Revenue Generating Horsepower. Revenue generating horsepower is the primary
driver for revenue growth in our contract compression segment, and it is also
the primary measure for evaluating our operational efficiency. Revenue
generating horsepower is the total horsepower that our Contract Services segment
owns and operates for external customers. It does not include horsepower under
contract that is not generating revenue or idle horsepower.
Operation and Maintenance Expense. Operation and maintenance expense is a
separate measure that we use to evaluate operating performance of field
operations. Direct labor, insurance, property taxes, repair and maintenance,
utilities and contract services comprise the most significant portion of our
operating and maintenance expense. These expenses are largely independent of the
volumes through our systems but fluctuate depending on the activities performed
during a specific period. We do not deduct operation and maintenance expenses
from total revenues in calculating segment margin because we use segment margin
to separately evaluate commodity volume and price changes.
EBITDA and Adjusted EBITDA. We define EBITDA as net income (loss) plus interest
expense, provision for income taxes and depreciation and amortization expense.
We define adjusted EBITDA as EBITDA plus or minus the following:
• non-cash loss (gain) from commodity and embedded derivatives;
• non-cash unit-based compensation;
• loss (gain) on asset sales, net;
• loss on debt refinancing;
• other non-cash (income) expense, net;
• net income attributable to noncontrolling interest; and
• our interest in adjusted EBITDA from unconsolidated affiliates less income from unconsolidated affiliates.
These measures are used as supplemental measures by our management and by
external users of our financial statements such as investors, banks, research
analysts and others, to assess:
• financial performance of our assets without regard to financing methods,
capital structure or historical cost basis;
• the ability of our assets to generate cash sufficient to pay interest costs, support our indebtedness and make cash distributions to our unitholders and General Partner;
• our operating performance and return on capital as compared to those of other companies in the midstream energy sector, without regard to financing or capital structure; and
• the viability of acquisitions and capital expenditure projects and the overall rates of return on alternative investment opportunities.
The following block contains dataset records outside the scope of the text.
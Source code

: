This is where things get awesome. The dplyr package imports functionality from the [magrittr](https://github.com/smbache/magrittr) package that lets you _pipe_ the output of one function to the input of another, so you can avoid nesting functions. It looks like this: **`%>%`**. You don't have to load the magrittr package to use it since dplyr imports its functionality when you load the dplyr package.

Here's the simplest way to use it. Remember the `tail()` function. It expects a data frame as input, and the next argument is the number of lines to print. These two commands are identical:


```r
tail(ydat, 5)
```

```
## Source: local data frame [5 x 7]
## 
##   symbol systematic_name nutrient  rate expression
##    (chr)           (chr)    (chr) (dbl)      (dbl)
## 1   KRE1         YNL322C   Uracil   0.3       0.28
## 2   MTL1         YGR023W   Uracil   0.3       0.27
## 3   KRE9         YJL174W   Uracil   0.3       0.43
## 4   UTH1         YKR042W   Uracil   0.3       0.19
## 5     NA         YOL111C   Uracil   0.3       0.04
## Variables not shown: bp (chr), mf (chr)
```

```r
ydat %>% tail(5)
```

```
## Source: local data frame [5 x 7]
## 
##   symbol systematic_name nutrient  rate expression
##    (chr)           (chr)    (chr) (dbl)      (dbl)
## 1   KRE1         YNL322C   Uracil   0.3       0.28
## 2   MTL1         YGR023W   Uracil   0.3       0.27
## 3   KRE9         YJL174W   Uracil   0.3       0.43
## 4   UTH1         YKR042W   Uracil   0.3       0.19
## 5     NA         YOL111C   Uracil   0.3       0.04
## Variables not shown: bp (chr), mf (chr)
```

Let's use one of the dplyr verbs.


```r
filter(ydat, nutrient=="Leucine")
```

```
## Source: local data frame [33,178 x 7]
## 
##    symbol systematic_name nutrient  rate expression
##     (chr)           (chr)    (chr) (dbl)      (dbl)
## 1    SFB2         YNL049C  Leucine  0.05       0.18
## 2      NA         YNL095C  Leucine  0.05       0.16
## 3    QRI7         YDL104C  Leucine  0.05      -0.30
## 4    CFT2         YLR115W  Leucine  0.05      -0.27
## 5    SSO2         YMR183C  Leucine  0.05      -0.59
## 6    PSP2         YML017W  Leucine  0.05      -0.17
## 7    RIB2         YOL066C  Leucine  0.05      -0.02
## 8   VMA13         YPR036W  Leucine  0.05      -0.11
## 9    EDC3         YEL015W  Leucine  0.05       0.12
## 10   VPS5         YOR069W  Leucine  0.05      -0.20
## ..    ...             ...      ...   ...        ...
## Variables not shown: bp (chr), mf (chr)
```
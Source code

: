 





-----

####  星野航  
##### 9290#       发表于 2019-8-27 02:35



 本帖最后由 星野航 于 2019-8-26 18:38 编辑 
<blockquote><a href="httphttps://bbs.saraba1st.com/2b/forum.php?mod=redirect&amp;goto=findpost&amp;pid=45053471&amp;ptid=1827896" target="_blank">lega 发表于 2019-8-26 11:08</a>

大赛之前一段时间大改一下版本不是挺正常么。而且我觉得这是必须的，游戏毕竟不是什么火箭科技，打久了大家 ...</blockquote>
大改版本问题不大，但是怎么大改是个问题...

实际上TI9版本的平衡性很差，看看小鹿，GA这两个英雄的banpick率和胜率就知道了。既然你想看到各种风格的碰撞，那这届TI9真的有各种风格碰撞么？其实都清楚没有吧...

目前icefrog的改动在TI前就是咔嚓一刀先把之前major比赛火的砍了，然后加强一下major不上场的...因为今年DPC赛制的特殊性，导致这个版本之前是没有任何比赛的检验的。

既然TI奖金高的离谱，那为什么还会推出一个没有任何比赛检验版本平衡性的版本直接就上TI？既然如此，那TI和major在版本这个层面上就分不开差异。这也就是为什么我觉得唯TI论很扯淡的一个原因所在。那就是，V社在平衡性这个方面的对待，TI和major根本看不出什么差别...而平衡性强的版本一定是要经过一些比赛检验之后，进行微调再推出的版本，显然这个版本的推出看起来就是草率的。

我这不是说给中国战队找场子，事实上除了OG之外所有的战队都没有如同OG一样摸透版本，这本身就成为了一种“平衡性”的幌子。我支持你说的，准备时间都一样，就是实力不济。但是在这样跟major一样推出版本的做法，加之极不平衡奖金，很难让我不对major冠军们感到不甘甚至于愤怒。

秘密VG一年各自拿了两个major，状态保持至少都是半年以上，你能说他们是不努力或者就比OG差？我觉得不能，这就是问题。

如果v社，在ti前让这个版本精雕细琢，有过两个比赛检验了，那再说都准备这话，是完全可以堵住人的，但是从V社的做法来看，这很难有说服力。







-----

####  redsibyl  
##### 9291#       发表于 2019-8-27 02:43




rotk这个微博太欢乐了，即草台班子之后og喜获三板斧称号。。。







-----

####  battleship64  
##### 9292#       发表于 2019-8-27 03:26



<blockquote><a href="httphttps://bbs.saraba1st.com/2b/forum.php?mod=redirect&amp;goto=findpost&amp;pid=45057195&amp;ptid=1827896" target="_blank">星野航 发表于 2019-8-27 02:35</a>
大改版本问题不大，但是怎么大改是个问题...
Neither EBITDA nor adjusted EBITDA should be considered as an alternative to, or
more meaningful than, net income, operating income, cash flows from operating
activities or any other measure of financial performance presented in accordance
with GAAP. EBITDA and adjusted EBITDA may not be comparable to a similarly
titled measure of another company because other entities may not calculate
EBITDA or adjusted EBITDA in the same manner. Adjusted EBITDA is the starting
point in determining cash available for distribution, which is an important
non-GAAP financial measure for a publicly traded partnership.
GENERAL TRENDS AND OUTLOOK. We expect our business to continue to be affected by
the following key trends. Our expectations are based on assumptions made by us
and information currently available to us. To the extent our underlying
assumptions about or interpretations of available information prove incorrect,
our actual results may vary materially from our expected results.
Energy Outlook. In its annual energy outlook forecast, the EIA projects that
domestic production of crude oil will increase from an average of 5.6 million
Bbls/d in 2011 to 7.9 million Bbls/d by 2014, a 40% increase. Although
production is projected to gradually decline beyond 2020, overall crude
production is expected to remain above 6.1 million Bbls/d through 2040.
Natural gas production from shales is expected to increase to 19 trillion cubic
feet by 2040 from 5 trillion cubic feet produced in 2010. Natural gas production
from shales amounted to 23% of total natural gas produced in the U.S. in 2010
and is projected to grow to 56% by 2040.
The increase in natural gas consumption is expected to come primarily from the
industrial and electric power sectors. Natural gas used in the industrial sector
is projected to grow from 6.8 trillion cubic feet in 2011 to 7.8 trillion cubic
feet in 2025. The natural gas share of electricity generation rose to 24% in
2010 and is expected to continue increasing to 30% in 2040.
Recently, however, as drilling activities have been more focused on shale plays
with a high concentration of NGLs and crude oil, some producers have announced
plans to reduce gas drilling activities in order to focus on oil and NGLs
prospects.
Effect of Interest Rates and Inflation. Interest rates on existing and future
credit facilities and future debt offerings could be significantly higher than
current levels, causing our financing costs to increase accordingly. Although
increased financing costs could limit our ability to raise funds in the capital
markets, we expect to remain competitive with respect to acquisitions and
capital projects since our competitors would face similar circumstances.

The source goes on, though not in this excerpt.